The Rams scored almost at will, setting the game’s tone, and then continued pouring it on, like the rain that pounded onto the field’s artificial turf.
Down 8-2 at halftime, Glass’ hopes appeared slim. By the end of the third quarter, the eight-goal deficit was insurmountable. By the fourth, reality set in: Riverside was going to win another state championship by doing the same thing it did in 2017 — upending E.C. Glass.
The dream of two in a row died a soggy death in the 1 hour and 45 minutes between first whistle and final horn. Sometimes, though, losing a championship makes you appreciate the one you have a little more. So amid the disappointment, there were also memories of the successes: a 2018 state title, three straight trips to the championship game and the dismantling of many of Glass’ opponents the last two seasons.
But a family doesn’t need accolades to forge a bond. Sometimes family is everyone working together and giving their all to make things work.
“Of course I hoped we would win some more [state championships],” Ranuska, a Long Island, New York, native, said. “But this was the group that kept me in Lynchburg, kept me staying here, kept me wanting to fight for E.C. Glass lacrosse, because I knew these kids were locked in, and I knew they were gonna do everything they could, just like me.”
For Gallagher, the day started with a loss on the game’s first faceoff. The reigning Class 4 player of the year made some adjustments and ended up winning 12 of 20 battles in the X. Riverside, he said, kept Glass from establishing a rhythm on offense and was tough in every aspect.

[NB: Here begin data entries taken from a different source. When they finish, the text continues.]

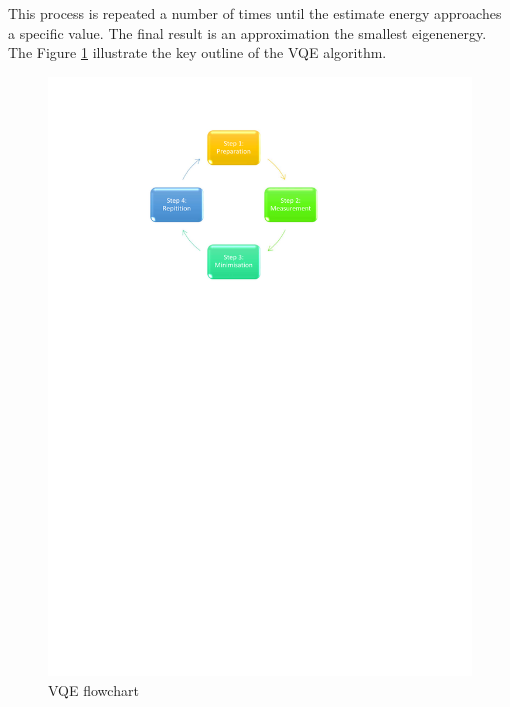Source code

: \documentclass[12pt]{article}
\begin{document}
This process is repeated a number of times until the estimate energy approaches a specific value. The final result is an approximation the smallest eigenenergy. The Figure \ref{VQE} illustrate the key outline of the VQE algorithm.
\begin{figure}[H]
\begin{center}
\includegraphics[scale=0.75]{VQEdiagram.pdf}
\end{center}
\caption{VQE flowchart}\label{VQE}
\end{figure}
\end{document}
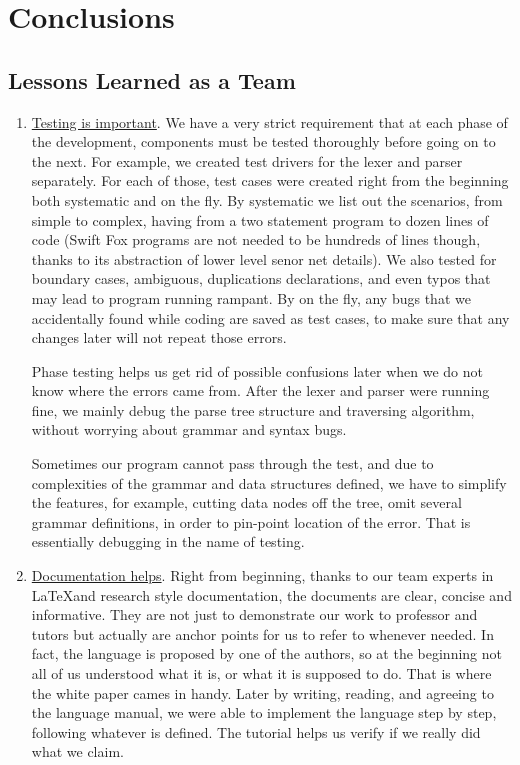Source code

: \section{Conclusions}

\subsection{Lessons Learned as a Team}

\begin{enumerate}

\item \underline{Testing is important}. We have a very strict requirement
that at each phase of the development, components must be tested thoroughly
before going on to the next. For example, we created test drivers for the
lexer and parser separately. For each of those, test cases were created
right from the beginning both systematic and on the fly. By systematic we
list out the scenarios, from simple to complex, having from a two statement
program to dozen lines of code (Swift Fox programs are not needed to be
hundreds of lines though, thanks to its abstraction of lower level senor
net details). We also tested for boundary cases, ambiguous, duplications
declarations, and even typos that may lead to program running rampant. By
on the fly, any bugs that we accidentally found while coding are saved as
test cases, to make sure that any changes later will not repeat those
errors.

Phase testing helps us get rid of possible confusions later when we do not 
know where the errors came from. After the lexer and parser were running
fine, we mainly debug the parse tree structure and traversing algorithm,
without worrying about grammar and syntax bugs.

Sometimes our program cannot pass through the test, and due to complexities
of the grammar and data structures defined, we have to simplify the
features, for example, cutting data nodes off the tree, omit several
grammar definitions, in order to pin-point location of the error. That is
essentially debugging in the name of testing.

\item \underline{Documentation helps}. Right from beginning, thanks to our 
team experts in \LaTeX and research style documentation, the documents are 
clear, concise and informative. They are not just to demonstrate our work
to professor and tutors but actually are anchor points for us to refer to
whenever needed. In fact, the language is proposed by one of the authors,
so at the beginning not all of us understood what it is, or what it is
supposed to do. That is where the white paper cames in handy. Later by
writing, reading, and agreeing to the language manual, we were able to
implement the language step by step, following whatever is defined. The
tutorial helps us verify if we really did what we claim.


\end{enumerate}
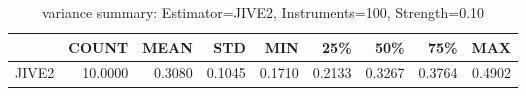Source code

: \begin{table}[ht]
\centering
\caption{variance summary: Estimator=JIVE2, Instruments=100, Strength=0.10}
\begin{tabular}{lrrrrrrrr}
\toprule
 & COUNT & MEAN & STD & MIN & 25\% & 50\% & 75\% & MAX \\
\midrule
JIVE2 & 10.0000 & 0.3080 & 0.1045 & 0.1710 & 0.2133 & 0.3267 & 0.3764 & 0.4902 \\
\bottomrule
\end{tabular}
\end{table}
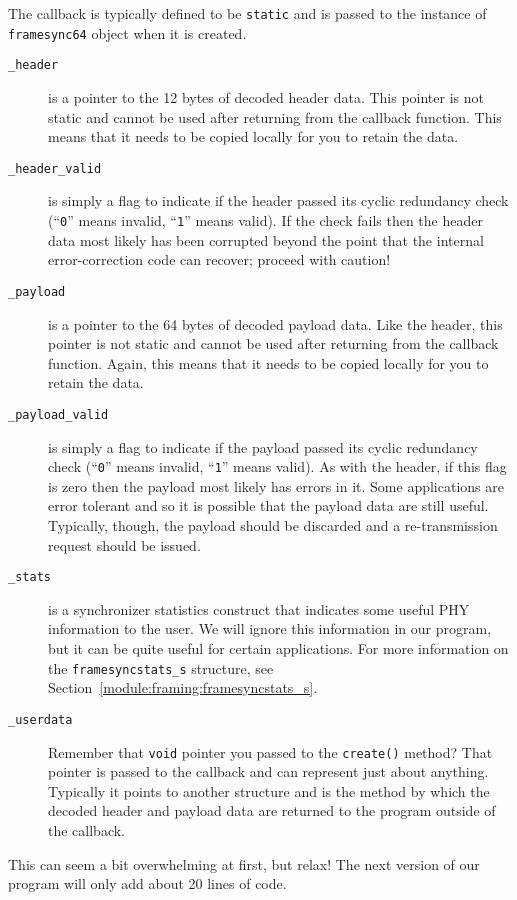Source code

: %
The callback is typically defined to be {\tt static} and is passed to
the instance of {\tt framesync64} object when it is created.
%
\begin{description}
\item[{\tt \_header}]
    is a pointer to the 12 bytes of decoded header data.
    This pointer is not static and cannot be used after returning from
    the callback function.
    This means that it needs to be copied locally for you to retain the
    data.
\item[{\tt \_header\_valid}]
    is simply a flag to indicate if the header passed its cyclic
    redundancy check
    (``{\tt 0}'' means invalid, ``{\tt 1}'' means valid).
    If the check fails then the header data most likely has been
    corrupted beyond the point that the internal error-correction code
    can recover; proceed with caution!
\item[{\tt \_payload}]
    is a pointer to the 64 bytes of decoded payload data.
    Like the header,
    this pointer is not static and cannot be used after returning from
    the callback function.
    Again, this means that it needs to be copied locally for you to retain the
    data.
\item[{\tt \_payload\_valid}]
    is simply a flag to indicate if the payload passed its cyclic
    redundancy check
    (``{\tt 0}'' means invalid, ``{\tt 1}'' means valid).
    As with the header,
    if this flag is zero then the payload most likely has errors in it.
    Some applications are error tolerant and so it is possible that the
    payload data are still useful.
    Typically, though, the payload should be discarded and a
    re-transmission request should be issued.
\item[{\tt \_stats}]
    is a synchronizer statistics construct that indicates some useful
    PHY information to the user.
    We will ignore this information in our program, but it can be quite
    useful for certain applications.
    For more information on the {\tt framesyncstats\_s} structure, see
    Section~\ref{module:framing:framesyncstats_s}.
\item[{\tt \_userdata}]
    Remember that {\tt void} pointer you passed to the {\tt create()}
    method?
    That pointer is passed to the callback and can represent just about
    anything.
    Typically it points to another structure and is the method
    by which the decoded header and payload data are returned to the
    program outside of the callback.
\end{description}
%
This can seem a bit overwhelming at first, but relax!
The next version of our program will only add about 20 lines of code.


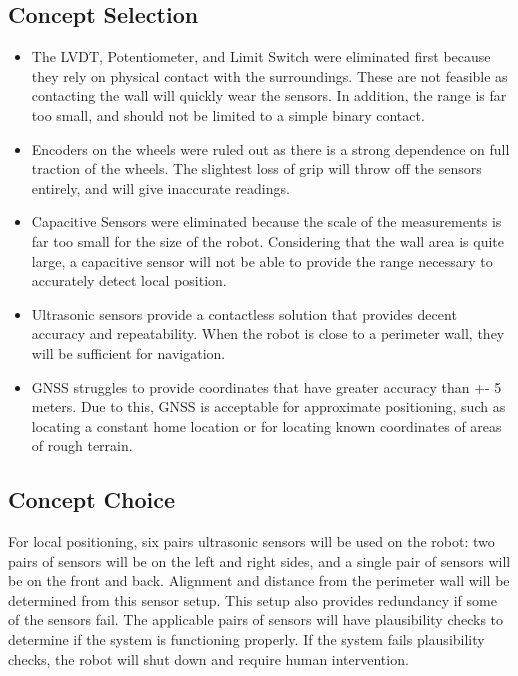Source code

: \documentclass[12pt]{article}
\begin{document}
\subsection{Concept Selection}

\begin{itemize}
\setlength\itemsep{-0.5em}
\item The LVDT, Potentiometer, and Limit Switch were eliminated first because they rely on physical contact with the surroundings. These are not feasible as contacting the wall will quickly wear the sensors. In addition, the range is far too small, and should not be limited to a simple binary contact.

\item Encoders on the wheels were ruled out as there is a strong dependence on full traction of the wheels. The slightest loss of grip will throw off the sensors entirely, and will give inaccurate readings.

\item Capacitive Sensors were eliminated because the scale of the measurements is far too small for the size of the robot. Considering that the wall area is quite large, a capacitive sensor will not be able to provide the range necessary to accurately detect local position.

\item Ultrasonic sensors provide a contactless solution that provides decent accuracy and repeatability. When the robot is close to a perimeter wall, they will be sufficient for navigation.

\item GNSS struggles to provide coordinates that have greater accuracy than +- 5 meters. Due to this, GNSS is acceptable for approximate positioning, such as locating a constant home location or for locating known coordinates of areas of rough terrain. 
\end{itemize}

\subsection{Concept Choice}
For local positioning, six pairs ultrasonic sensors will be used on the robot: two pairs of sensors will be on the left and right sides, and a single pair of sensors will be on the front and back. Alignment and distance from the perimeter wall will be determined from this sensor setup. This setup also provides redundancy if some of the sensors fail. The applicable pairs of sensors will have plausibility checks to determine if the system is functioning properly. If the system fails plausibility checks, the robot will shut down and require human intervention.
\end{document}
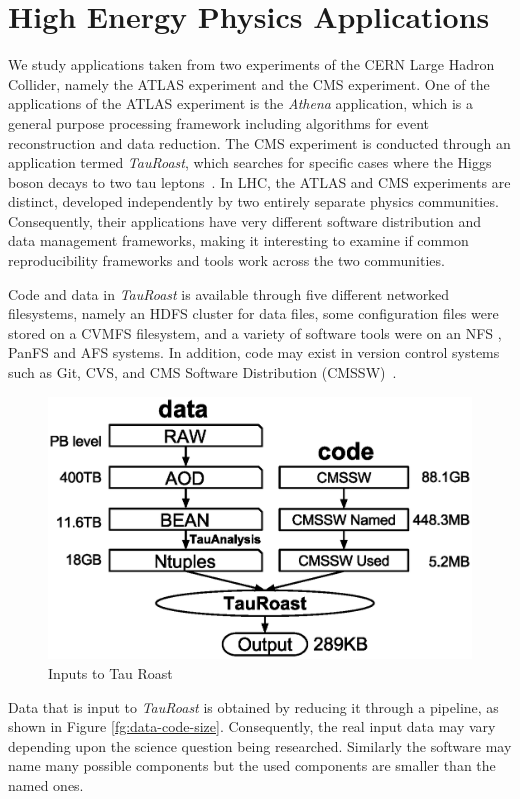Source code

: 


\section{High Energy Physics Applications}

We study applications taken from two experiments of the CERN Large Hadron Collider, namely the ATLAS experiment and the CMS experiment. 
One of the applications of the ATLAS experiment is the \emph{Athena} application, which is a general purpose processing framework including algorithms
for event reconstruction and data reduction. The CMS experiment is conducted through an application termed  \emph{TauRoast}, which searches for specific 
cases where the Higgs boson decays to two tau leptons~\cite{chatrchyan2013search}. In LHC, the ATLAS and CMS experiments are distinct, 
developed independently by two entirely separate physics communities. Consequently, their applications  
have very different software distribution and data management frameworks, making it interesting to examine if common reproducibility frameworks and 
tools work across the two communities. 



Code and data in \emph{TauRoast} is available through five different networked filesystems, namely an HDFS \cite{} cluster for data files, 
some configuration files were stored on a CVMFS \cite{} filesystem, and a variety of software tools were on an NFS \cite{}, PanFS\cite{} and AFS \cite{} systems.
In addition, code may exist in version control systems such as Git, CVS, and CMS Software Distribution (CMSSW)~\cite{cms2006cms}. 
\begin{figure}
\small
\centering
\includegraphics[width=.48\textwidth]{data-code-size.eps}
\caption{Inputs to Tau Roast}
\label{fig:data-code-size}
\end{figure}
Data that is input to \emph{TauRoast} is obtained by reducing it through a pipeline, as shown in Figure \ref{fg:data-code-size}. Consequently, the real input data may 
vary depending upon the science question being researched. Similarly the software may name many possible components but the used components are
smaller than the named ones. 

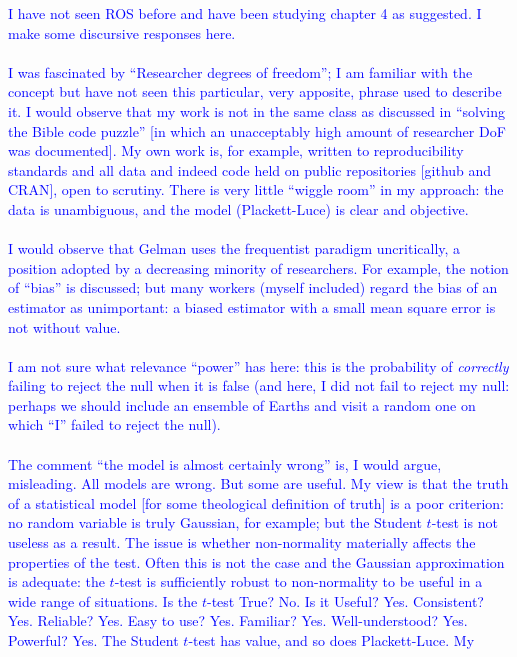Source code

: \documentclass[12pt]{article}
\begin{document}
\textcolor{blue}{I have not seen ROS before and have been studying
  chapter 4 as suggested.  I make some discursive responses
  here.\\ \\ I was fascinated by ``Researcher degrees of freedom''; I
  am familiar with the concept but have not seen this particular, very
  apposite, phrase used to describe it.  I would observe that my work
  is not in the same class as discussed in ``solving the Bible code
  puzzle'' [in which an unacceptably high amount of researcher DoF was
    documented].  My own work is, for example, written to
  reproducibility standards and all data and indeed code held on
  public repositories [github and CRAN], open to scrutiny.  There is
  very little ``wiggle room'' in my approach: the data is unambiguous,
  and the model (Plackett-Luce) is clear and objective.\\ \\ I would
  observe that Gelman uses the frequentist paradigm uncritically, a
  position adopted by a decreasing minority of researchers.  For
  example, the notion of ``bias'' is discussed; but many workers
  (myself included) regard the bias of an estimator as unimportant: a
  biased estimator with a small mean square error is not without
  value.\\ \\I am not sure what relevance ``power'' has here: this is
  the probability of {\em correctly} failing to reject the null when
  it is false (and here, I did not fail to reject my null: perhaps we
  should include an ensemble of Earths and visit a random one on which
  ``I'' failed to reject the null).\\ \\ The comment ``the model is
  almost certainly wrong'' is, I would argue, misleading.  All models
  are wrong.  But some are useful.  My view is that the truth of a
  statistical model [for some theological definition of truth] is a
  poor criterion: no random variable is truly Gaussian, for example;
  but the Student $t$-test is not useless as a result.  The issue is
  whether non-normality materially affects the properties of the test.
  Often this is not the case and the Gaussian approximation is
  adequate: the $t$-test is sufficiently robust to non-normality to be
  useful in a wide range of situations.  Is the $t$-test True?  No.
  Is it Useful?  Yes.  Consistent?  Yes.  Reliable?  Yes.  Easy to
  use?  Yes.  Familiar?  Yes.  Well-understood?  Yes.  Powerful?  Yes.
  The Student $t$-test has value, and so does Plackett-Luce.  My
}
\end{document}
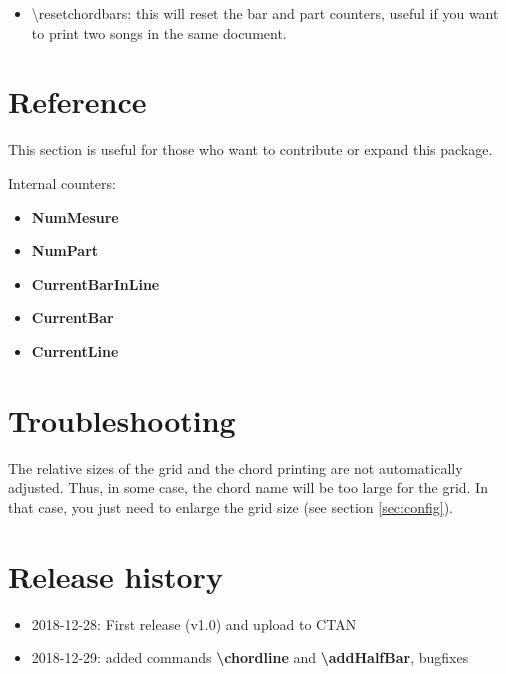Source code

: \documentclass[11pt]{article}
\newcommand{\btt}{\bfseries \ttfamily }
\newcommand{\tbs}{\textbackslash{}}
\begin{document}
\begin{itemize}
\noindent
\begin{minipage}{0.45\textwidth}

\end{minipage}
%
\begin{minipage}{0.42\textwidth}
\countbarsNo

\end{minipage}

\item {\ttfamily \textbackslash resetchordbars}: this will reset the bar and part counters, useful if you want to print two songs in the same document.
\end{itemize}


\section{Reference}

This section is useful for those who want to contribute or expand this package.

Internal counters:

\begin{itemize}
\item {\btt NumMesure}
\item {\btt NumPart}
\item {\btt CurrentBarInLine}
\item {\btt CurrentBar}
\item {\btt CurrentLine}
\end{itemize}

\section{Troubleshooting}

The relative sizes of the grid and the chord printing are not automatically adjusted.
Thus, in some case, the chord name will be too large for the grid.
In that case, you just need to enlarge the grid size (see section \ref {sec:config}).

\section{Release history}

\begin{itemize}
\item 2018-12-28: First release (v1.0) and upload to CTAN

\item 2018-12-29: added commands {\btt \tbs chordline} and {\btt \tbs addHalfBar}, bugfixes
\end{itemize}
\end{document}
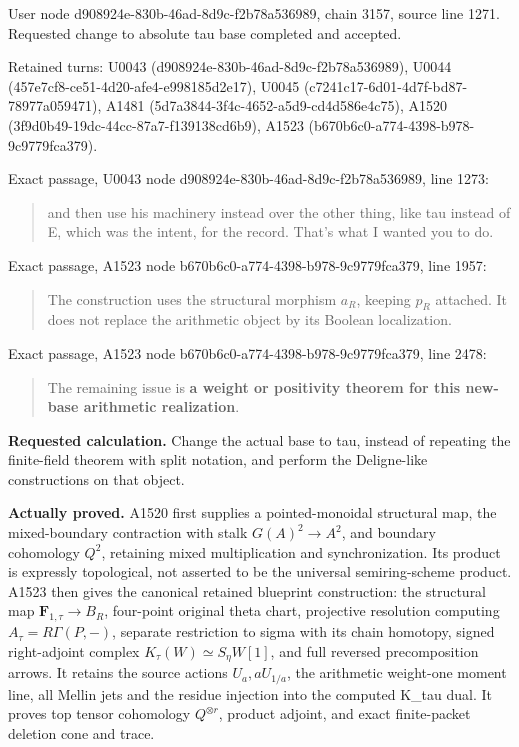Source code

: User node d908924e-830b-46ad-8d9c-f2b78a536989, chain 3157, source line
1271. Requested change to absolute tau base completed and accepted.

Retained turns: U0043 (d908924e-830b-46ad-8d9c-f2b78a536989), U0044
(457e7cf8-ce51-4d20-afe4-e998185d2e17), U0045
(c7241c17-6d01-4d7f-bd87-78977a059471), A1481
(5d7a3844-3f4c-4652-a5d9-cd4d586e4c75), A1520
(3f9d0b49-19dc-44cc-87a7-f139138cd6b9), A1523
(b670b6c0-a774-4398-b978-9c9779fca379).

Exact passage, U0043 node d908924e-830b-46ad-8d9c-f2b78a536989, line
1273:

\begin{quote}
and then use his machinery instead over the other thing, like tau
instead of E, which was the intent, for the record. That's what I wanted
you to do.
\end{quote}

Exact passage, A1523 node b670b6c0-a774-4398-b978-9c9779fca379, line
1957:

\begin{quote}
The construction uses the structural morphism \(a_R\), keeping \(p_R\)
attached. It does not replace the arithmetic object by its Boolean
localization.
\end{quote}

Exact passage, A1523 node b670b6c0-a774-4398-b978-9c9779fca379, line
2478:

\begin{quote}
The remaining issue is \textbf{a weight or positivity theorem for this
new-base arithmetic realization}.
\end{quote}

\textbf{Requested calculation.} Change the actual base to tau, instead
of repeating the finite-field theorem with split notation, and perform
the Deligne-like constructions on that object.

\textbf{Actually proved.} A1520 first supplies a pointed-monoidal
structural map, the mixed-boundary contraction with stalk
\(G(A)^2\to A^2\), and boundary cohomology \(Q^2\), retaining mixed
multiplication and synchronization. Its product is expressly
topological, not asserted to be the universal semiring-scheme product.
A1523 then gives the canonical retained blueprint construction: the
structural map \(\mathbf F_{1,\tau}\to B_R\), four-point original theta
chart, projective resolution computing \(A_\tau=R\Gamma(P,-)\), separate
restriction to sigma with its chain homotopy, signed right-adjoint
complex \(K_\tau(W)\simeq S_\eta W[1]\), and full reversed
precomposition arrows. It retains the source actions \(U_a,aU_{1/a}\),
the arithmetic weight-one moment line, all Mellin jets and the residue
injection into the computed K\_tau dual. It proves top tensor cohomology
\(Q^{\otimes r}\), product adjoint, and exact finite-packet deletion
cone and trace.

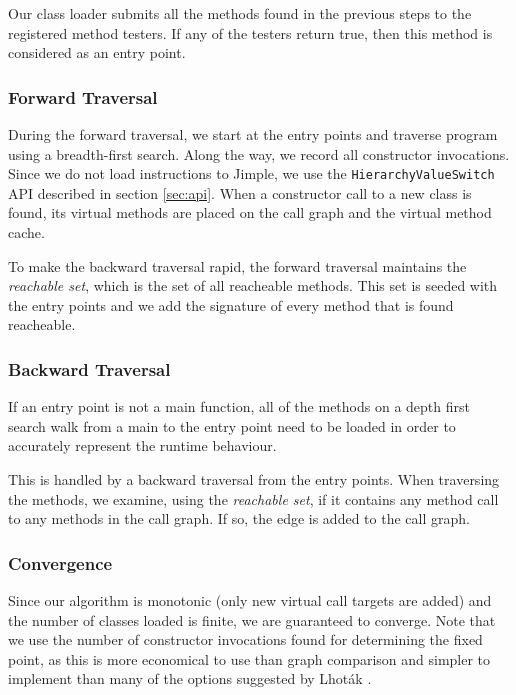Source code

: \documentclass[preprint]{sigplanconf}
\begin{document}
Our class loader submits all the methods found in the previous steps to the registered method testers. If any of the testers return true, then this method is considered as an entry point.

\subsubsection{Forward Traversal}

During the forward traversal, we start at the entry points and traverse program using a breadth-first search. Along the way, we record all constructor invocations. Since we do not load instructions to Jimple, we use the {\tt HierarchyValueSwitch} API described in section \ref{sec:api}.
When a constructor call to a new class is found, its virtual methods are placed on the call graph and the virtual method cache.

To make the backward traversal rapid, the forward traversal maintains the \emph{reachable set}, which is the set of all reacheable methods. This set is seeded with the entry points and we add the signature of every method that is found reacheable.


\subsubsection{Backward Traversal}
If an entry point is not a main function, all of the methods on a depth first search walk from a main to the entry point need to be loaded in order to accurately represent the runtime behaviour.

This is handled by a backward traversal from the entry points. When traversing the methods, we examine, using the \emph{reachable set}, if it contains any method call to any methods in the call graph. If so, the edge is added to the call graph.

\subsubsection{Convergence}
Since our algorithm is monotonic (only new virtual call targets are added) and the number of classes loaded is finite, we are guaranteed to converge. Note that we use the number of constructor invocations found for determining the fixed point, as this is more economical to use than graph comparison and simpler to implement than many of the options suggested by Lhoták \cite{lhot02}.
\end{document}
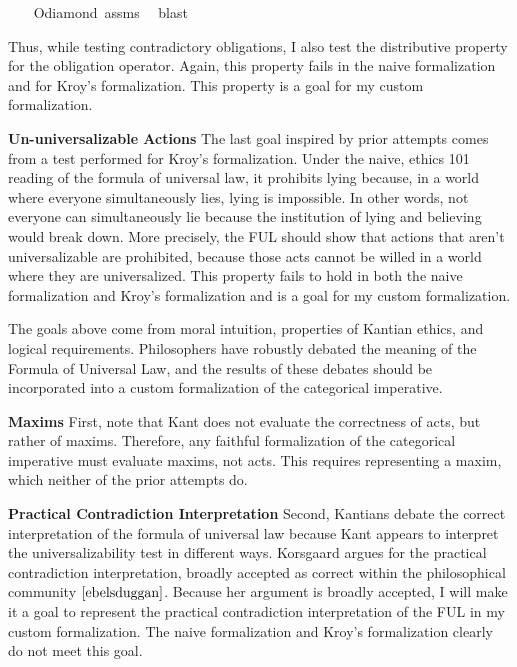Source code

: \begin{isabellebody}
%
\isadelimproof
\ \ %
\endisadelimproof
%
\isatagproof
{}\isamarkupfalse%
\ O{\isacharunderscore}diamond\ assms\ \isamarkupfalse%
\ blast%
\endisatagproof
{\isafoldproof}%
%
\isadelimproof
%
\endisadelimproof
%
\begin{isamarkuptext}%
Thus, while testing contradictory obligations, I also test the distributive property for the 
obligation operator. Again, this property fails in the naive formalization and for Kroy's formalization.
This property is a goal for my custom formalization.

\medskip 

\textbf{Un-universalizable Actions} The last goal inspired by prior attempts comes from a test performed for Kroy's formalization. Under 
the naive, ethics 101 reading of the formula of universal law, it prohibits lying because, in a world 
where everyone simultaneously lies, lying is impossible. In other words, not everyone can simultaneously
lie because the institution of lying and believing would break down. More precisely, the FUL should 
show that actions that aren't universalizable are prohibited, because those acts cannot be willed in 
a world where they are universalized. This property fails to hold in both the naive formalization 
and Kroy's formalization and is a goal for my custom formalization.%
\end{isamarkuptext}\isamarkuptrue%
%
\isadelimdocument
%
\endisadelimdocument
%
\isatagdocument
%
\isamarkuptrue%
%
\endisatagdocument
{\isafolddocument}%
%
\isadelimdocument
%
\endisadelimdocument
%
\begin{isamarkuptext}%
The goals above come from moral intuition, properties of Kantian ethics, and logical requirements. 
Philosophers have robustly debated the meaning of the Formula of Universal Law, and the results of these 
debates should be incorporated into a custom formalization of the categorical imperative. 

\textbf{Maxims} First, note
that Kant does not evaluate the correctness of acts, but rather of maxims. Therefore, any faithful formalization
of the categorical imperative must evaluate maxims, not acts. This requires representing a maxim, which neither
of the prior attempts do.

\medskip%
\end{isamarkuptext}\isamarkuptrue%
%
\begin{isamarkuptext}%
\textbf{Practical Contradiction Interpretation} Second, Kantians debate the correct interpretation of the formula of universal law because Kant appears to 
interpret the universalizability test in different ways. Korsgaard argues for the practical contradiction 
interpretation, broadly accepted as correct within the philosophical community $\cite[177]{ebelsduggan}$.
Because her argument is broadly accepted, I will make it a goal to represent the practical contradiction
interpretation of the FUL in my custom formalization. The naive formalization and Kroy's formalization
clearly do not meet this goal.


\end{isamarkuptext}
\end{isabellebody}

Then the senior began talking about his four years in a Hilltoppers uniform.
“We created a brotherhood,” he said. “I’m an only child, so [lacrosse] created new friends.”
In 2016, this senior class’ first season on varsity, Glass went 12-7. “We weren’t very good,” Gallagher said.
But they soon got the hang of varsity lacrosse, reeling off 18 wins the next year, going 21-0 in 2018 and finishing with a 17-3 record this year.
Asked to put his career into perspective after Saturday’s loss, Hamilton called it surreal. The senior was injured most of the season, only to come back for the final nine games and unleash an eye-popping 19 goals and 29 assists in that span.
“I’ll get to, fortunately, play with Matthew next year at Washington and Lee,” he said. “And Andrew is going to Clemson. Hopefully he can play club and we can stay close and play together in summer leagues. But it’s sad. It’s sad to think that it’s over. But it was enjoyable for what it was.”
The day was frustrating for Glass, make no mistake about that. Riverside, with its five Division I recruits, was dominant. Its attacking midfielders were smooth, its defense solid and its goalie, Josh Ruwe, almost impenetrable.
Success comes and goes. Ranuska knows that. Sandwiched between Glass’ only lacrosse state championships are two title-game losses, and those to the same team.
But the coach had more than wins and losses on his mind Saturday.
“You want to go out on a higher note,” he said, “but these guys, they’ll be doing bigger things in their lives than playing in the state championship game. And that’s really what’s more important.”